Dataset entries:

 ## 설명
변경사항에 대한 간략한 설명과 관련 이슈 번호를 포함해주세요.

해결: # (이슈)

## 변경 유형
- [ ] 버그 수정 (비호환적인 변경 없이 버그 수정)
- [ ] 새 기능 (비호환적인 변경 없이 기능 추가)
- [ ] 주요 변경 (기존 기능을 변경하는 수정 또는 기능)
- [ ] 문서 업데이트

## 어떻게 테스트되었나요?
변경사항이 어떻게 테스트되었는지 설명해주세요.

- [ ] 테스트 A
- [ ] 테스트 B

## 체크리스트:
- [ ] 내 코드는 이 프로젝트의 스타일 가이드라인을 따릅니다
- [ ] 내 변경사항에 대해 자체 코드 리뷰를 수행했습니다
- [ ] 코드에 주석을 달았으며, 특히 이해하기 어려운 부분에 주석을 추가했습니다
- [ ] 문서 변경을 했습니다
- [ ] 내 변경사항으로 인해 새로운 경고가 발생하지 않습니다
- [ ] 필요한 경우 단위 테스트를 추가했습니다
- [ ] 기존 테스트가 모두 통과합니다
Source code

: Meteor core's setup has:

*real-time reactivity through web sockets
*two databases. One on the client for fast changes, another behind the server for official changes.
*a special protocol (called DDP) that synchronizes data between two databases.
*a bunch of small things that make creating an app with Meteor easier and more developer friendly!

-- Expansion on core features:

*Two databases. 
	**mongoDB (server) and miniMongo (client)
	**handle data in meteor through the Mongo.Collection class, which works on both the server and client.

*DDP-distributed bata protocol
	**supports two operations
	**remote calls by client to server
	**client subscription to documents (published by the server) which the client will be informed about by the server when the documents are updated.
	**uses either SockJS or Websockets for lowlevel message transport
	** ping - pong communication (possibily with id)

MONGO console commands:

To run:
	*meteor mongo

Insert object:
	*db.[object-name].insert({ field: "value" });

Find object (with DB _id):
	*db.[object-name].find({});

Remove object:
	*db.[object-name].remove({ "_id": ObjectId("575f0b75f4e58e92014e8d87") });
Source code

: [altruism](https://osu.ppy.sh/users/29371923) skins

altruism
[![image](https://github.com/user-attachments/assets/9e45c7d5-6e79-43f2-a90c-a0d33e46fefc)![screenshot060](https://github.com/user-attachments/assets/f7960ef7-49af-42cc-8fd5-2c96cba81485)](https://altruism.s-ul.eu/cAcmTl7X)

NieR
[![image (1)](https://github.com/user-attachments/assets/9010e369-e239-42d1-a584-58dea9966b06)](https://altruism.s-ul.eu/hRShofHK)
---
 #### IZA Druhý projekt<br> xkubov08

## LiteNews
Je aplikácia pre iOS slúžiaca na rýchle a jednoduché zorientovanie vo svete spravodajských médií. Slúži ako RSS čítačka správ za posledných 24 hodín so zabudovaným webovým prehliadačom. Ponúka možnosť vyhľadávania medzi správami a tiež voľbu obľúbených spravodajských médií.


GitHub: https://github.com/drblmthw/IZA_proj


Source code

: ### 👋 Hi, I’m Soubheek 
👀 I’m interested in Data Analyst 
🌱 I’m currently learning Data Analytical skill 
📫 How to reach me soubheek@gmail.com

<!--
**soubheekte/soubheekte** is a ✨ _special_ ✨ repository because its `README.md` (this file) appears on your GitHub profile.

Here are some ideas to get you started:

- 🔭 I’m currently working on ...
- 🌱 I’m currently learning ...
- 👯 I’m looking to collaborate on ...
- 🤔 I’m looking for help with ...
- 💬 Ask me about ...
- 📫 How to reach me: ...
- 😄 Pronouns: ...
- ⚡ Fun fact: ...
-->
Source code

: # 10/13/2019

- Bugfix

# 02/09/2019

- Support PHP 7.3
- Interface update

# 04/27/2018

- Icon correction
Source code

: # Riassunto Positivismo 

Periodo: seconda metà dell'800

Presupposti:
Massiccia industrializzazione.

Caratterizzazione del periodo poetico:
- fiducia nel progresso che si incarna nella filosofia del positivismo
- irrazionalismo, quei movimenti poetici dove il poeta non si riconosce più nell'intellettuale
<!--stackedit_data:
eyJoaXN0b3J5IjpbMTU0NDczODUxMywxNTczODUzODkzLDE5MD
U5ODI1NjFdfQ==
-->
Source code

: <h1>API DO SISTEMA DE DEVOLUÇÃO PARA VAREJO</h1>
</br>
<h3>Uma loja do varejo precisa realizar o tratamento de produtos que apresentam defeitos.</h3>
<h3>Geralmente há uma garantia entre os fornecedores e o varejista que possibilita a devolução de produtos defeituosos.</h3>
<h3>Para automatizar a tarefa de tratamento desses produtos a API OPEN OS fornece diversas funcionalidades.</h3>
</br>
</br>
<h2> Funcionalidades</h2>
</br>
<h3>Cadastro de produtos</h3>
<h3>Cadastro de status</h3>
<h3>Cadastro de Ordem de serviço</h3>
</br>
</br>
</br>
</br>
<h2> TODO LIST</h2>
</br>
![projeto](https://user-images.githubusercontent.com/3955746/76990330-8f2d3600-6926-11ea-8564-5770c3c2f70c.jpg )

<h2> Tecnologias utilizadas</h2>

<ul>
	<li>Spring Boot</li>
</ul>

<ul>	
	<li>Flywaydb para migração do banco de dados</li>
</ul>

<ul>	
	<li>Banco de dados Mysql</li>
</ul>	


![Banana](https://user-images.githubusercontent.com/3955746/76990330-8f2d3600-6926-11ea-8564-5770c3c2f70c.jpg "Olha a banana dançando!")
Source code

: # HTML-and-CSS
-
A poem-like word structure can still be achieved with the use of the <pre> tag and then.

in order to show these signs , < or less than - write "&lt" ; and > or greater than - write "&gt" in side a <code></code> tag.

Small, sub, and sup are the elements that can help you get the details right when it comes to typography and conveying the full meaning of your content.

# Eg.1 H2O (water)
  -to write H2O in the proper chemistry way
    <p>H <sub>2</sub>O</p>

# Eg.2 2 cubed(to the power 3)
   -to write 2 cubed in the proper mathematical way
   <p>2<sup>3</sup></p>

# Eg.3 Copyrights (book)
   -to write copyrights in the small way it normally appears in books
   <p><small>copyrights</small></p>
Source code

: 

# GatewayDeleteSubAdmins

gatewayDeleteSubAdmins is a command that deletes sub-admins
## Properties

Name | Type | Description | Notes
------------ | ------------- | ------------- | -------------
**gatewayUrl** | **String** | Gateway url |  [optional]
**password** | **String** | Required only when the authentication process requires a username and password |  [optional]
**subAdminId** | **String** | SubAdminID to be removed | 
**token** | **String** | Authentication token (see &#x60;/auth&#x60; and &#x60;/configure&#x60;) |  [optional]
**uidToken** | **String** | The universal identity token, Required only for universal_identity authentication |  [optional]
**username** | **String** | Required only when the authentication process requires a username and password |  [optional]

◆ **The task**
Filter the entries down to the lines with the word "core" in them, and copy those lines.

◆ **Answer area**
: Meteor core's setup has:
-- Expansion on core features:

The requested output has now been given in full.